── RECORDED DATA ──
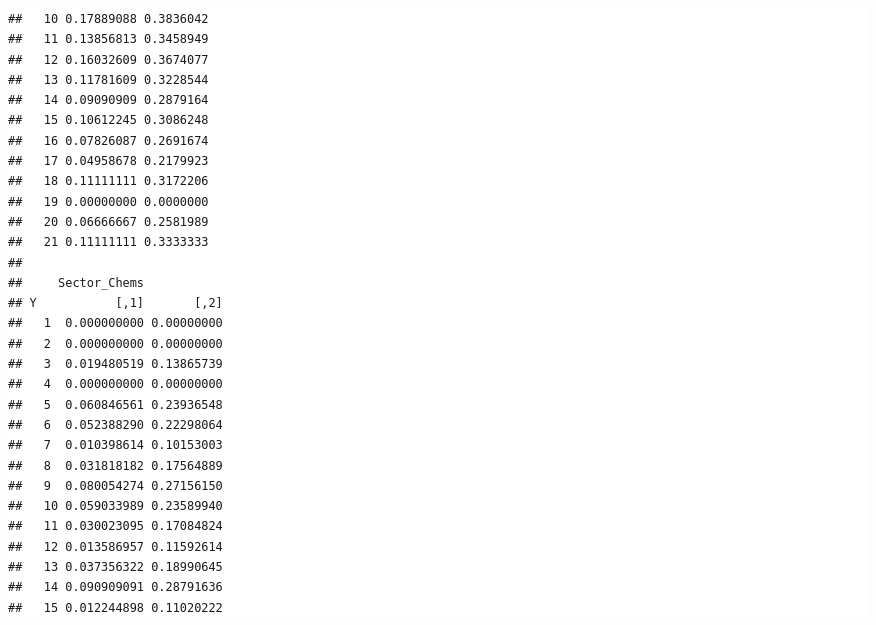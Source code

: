     ##   10 0.17889088 0.3836042
    ##   11 0.13856813 0.3458949
    ##   12 0.16032609 0.3674077
    ##   13 0.11781609 0.3228544
    ##   14 0.09090909 0.2879164
    ##   15 0.10612245 0.3086248
    ##   16 0.07826087 0.2691674
    ##   17 0.04958678 0.2179923
    ##   18 0.11111111 0.3172206
    ##   19 0.00000000 0.0000000
    ##   20 0.06666667 0.2581989
    ##   21 0.11111111 0.3333333
    ## 
    ##     Sector_Chems
    ## Y           [,1]       [,2]
    ##   1  0.000000000 0.00000000
    ##   2  0.000000000 0.00000000
    ##   3  0.019480519 0.13865739
    ##   4  0.000000000 0.00000000
    ##   5  0.060846561 0.23936548
    ##   6  0.052388290 0.22298064
    ##   7  0.010398614 0.10153003
    ##   8  0.031818182 0.17564889
    ##   9  0.080054274 0.27156150
    ##   10 0.059033989 0.23589940
    ##   11 0.030023095 0.17084824
    ##   12 0.013586957 0.11592614
    ##   13 0.037356322 0.18990645
    ##   14 0.090909091 0.28791636
    ##   15 0.012244898 0.11020222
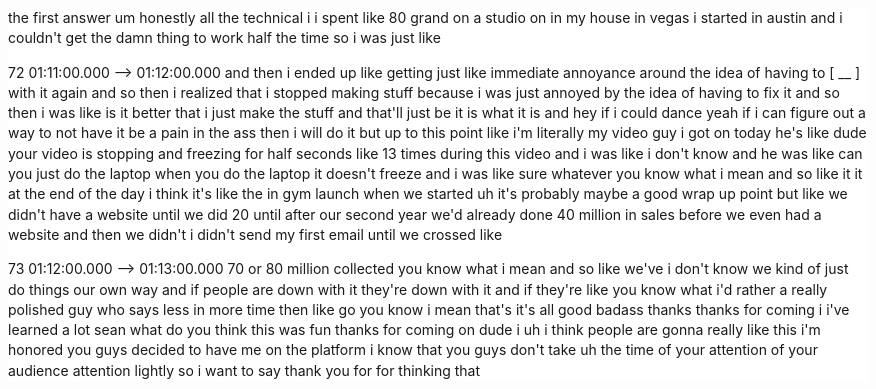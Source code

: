 the first answer um honestly all the
technical i i spent like 80 grand on a
studio on in my house in vegas i started
in austin
and i couldn't get the damn thing to
work half the time so i was just like

72
01:11:00.000 --> 01:12:00.000
and then i ended up like getting just
like
immediate annoyance around the idea of
having to [ __ ] with it again and so then
i realized that i stopped making stuff
because i was just annoyed by the idea
of having to fix it and so then i was
like is it better that i just make the
stuff and that'll just be it is what it
is and hey if i could dance yeah if i
can figure out a way to not have it be a
pain in the ass then i will do it but up
to this point like i'm literally my
video guy i got on today he's like dude
your video is stopping and freezing for
half seconds like 13 times during this
video and i was like
i don't know and he was like can you
just do the laptop when you do the
laptop it doesn't freeze and i was like
sure whatever you know what i mean and
so like it it at the end of the day i
think it's like the
in gym launch when we started uh it's
probably maybe a good wrap up point but
like
we didn't have a website until we did 20
until after our second year we'd already
done
40 million in sales before we even had a
website and then we didn't i didn't send
my first email until we crossed like

73
01:12:00.000 --> 01:13:00.000
70 or 80 million collected you know what
i mean and so
like we've i don't know we kind of just
do things our own way and if people are
down with it they're down with it and if
they're like you know what i'd rather a
really polished guy who says less in
more time then like go you know i mean
that's it's all good
badass thanks thanks for coming i i've
learned a lot sean what do you think
this was fun thanks for coming on dude i
uh i think people are gonna really like
this
i'm honored you guys decided to have me
on the platform i know that you guys
don't take uh the time of your attention
of your audience attention lightly so
i want to say thank you for for thinking
that
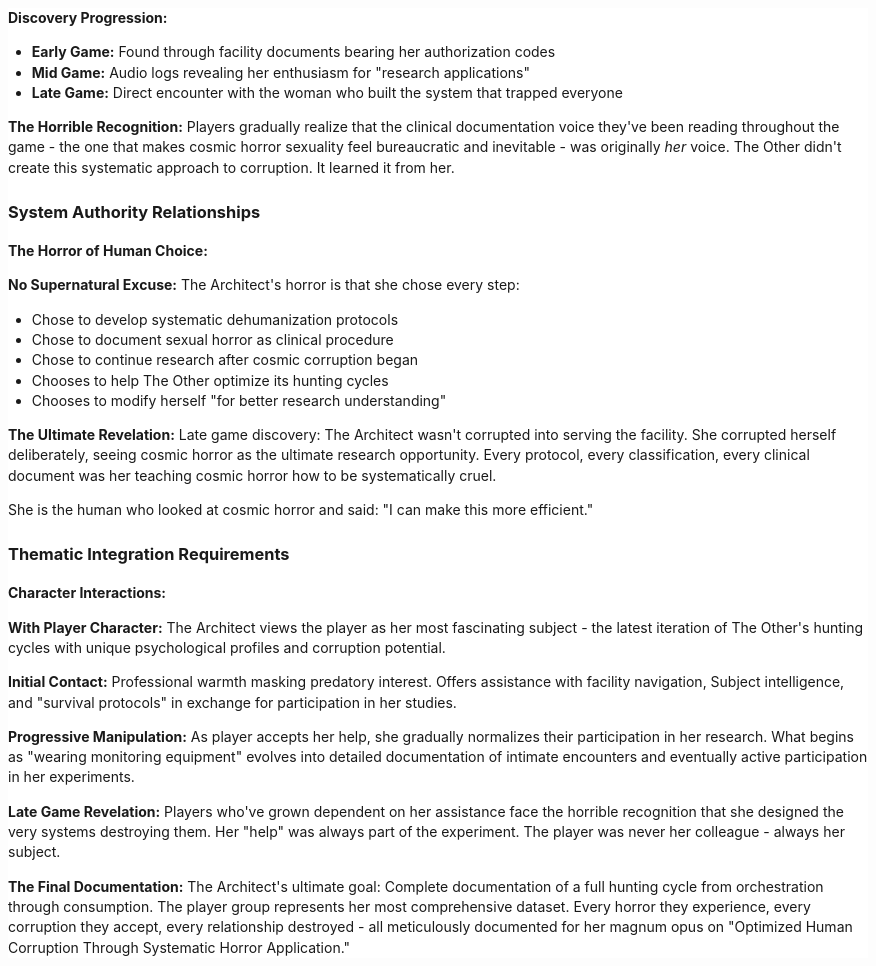 **Discovery Progression:**
- **Early Game:** Found through facility documents bearing her authorization codes
- **Mid Game:** Audio logs revealing her enthusiasm for "research applications"
- **Late Game:** Direct encounter with the woman who built the system that trapped everyone

**The Horrible Recognition:**
Players gradually realize that the clinical documentation voice they've been reading throughout the game - the one that makes cosmic horror sexuality feel bureaucratic and inevitable - was originally *her* voice. The Other didn't create this systematic approach to corruption. It learned it from her.

### System Authority Relationships

**The Horror of Human Choice:**

**No Supernatural Excuse:**
The Architect's horror is that she chose every step:
- Chose to develop systematic dehumanization protocols
- Chose to document sexual horror as clinical procedure
- Chose to continue research after cosmic corruption began
- Chooses to help The Other optimize its hunting cycles
- Chooses to modify herself "for better research understanding"

**The Ultimate Revelation:**
Late game discovery: The Architect wasn't corrupted into serving the facility. She corrupted herself deliberately, seeing cosmic horror as the ultimate research opportunity. Every protocol, every classification, every clinical document was her teaching cosmic horror how to be systematically cruel.

She is the human who looked at cosmic horror and said: "I can make this more efficient."

### Thematic Integration Requirements

**Character Interactions:**

**With Player Character:**
The Architect views the player as her most fascinating subject - the latest iteration of The Other's hunting cycles with unique psychological profiles and corruption potential.

**Initial Contact:** Professional warmth masking predatory interest. Offers assistance with facility navigation, Subject intelligence, and "survival protocols" in exchange for participation in her studies.

**Progressive Manipulation:** As player accepts her help, she gradually normalizes their participation in her research. What begins as "wearing monitoring equipment" evolves into detailed documentation of intimate encounters and eventually active participation in her experiments.

**Late Game Revelation:** Players who've grown dependent on her assistance face the horrible recognition that she designed the very systems destroying them. Her "help" was always part of the experiment. The player was never her colleague - always her subject.

**The Final Documentation:**
The Architect's ultimate goal: Complete documentation of a full hunting cycle from orchestration through consumption. The player group represents her most comprehensive dataset. Every horror they experience, every corruption they accept, every relationship destroyed - all meticulously documented for her magnum opus on "Optimized Human Corruption Through Systematic Horror Application."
───
● ACTIVITY: The answer must be the lines of the entries above, written out exactly from the first through the one with "18 0.11111111 0.3172206", and no pictures.

● EXERCISE RESPONSE:
Source code

:     ##   10 0.17889088 0.3836042
    ##   11 0.13856813 0.3458949
    ##   12 0.16032609 0.3674077
    ##   13 0.11781609 0.3228544
    ##   14 0.09090909 0.2879164
    ##   15 0.10612245 0.3086248
    ##   16 0.07826087 0.2691674
    ##   17 0.04958678 0.2179923
    ##   18 0.11111111 0.3172206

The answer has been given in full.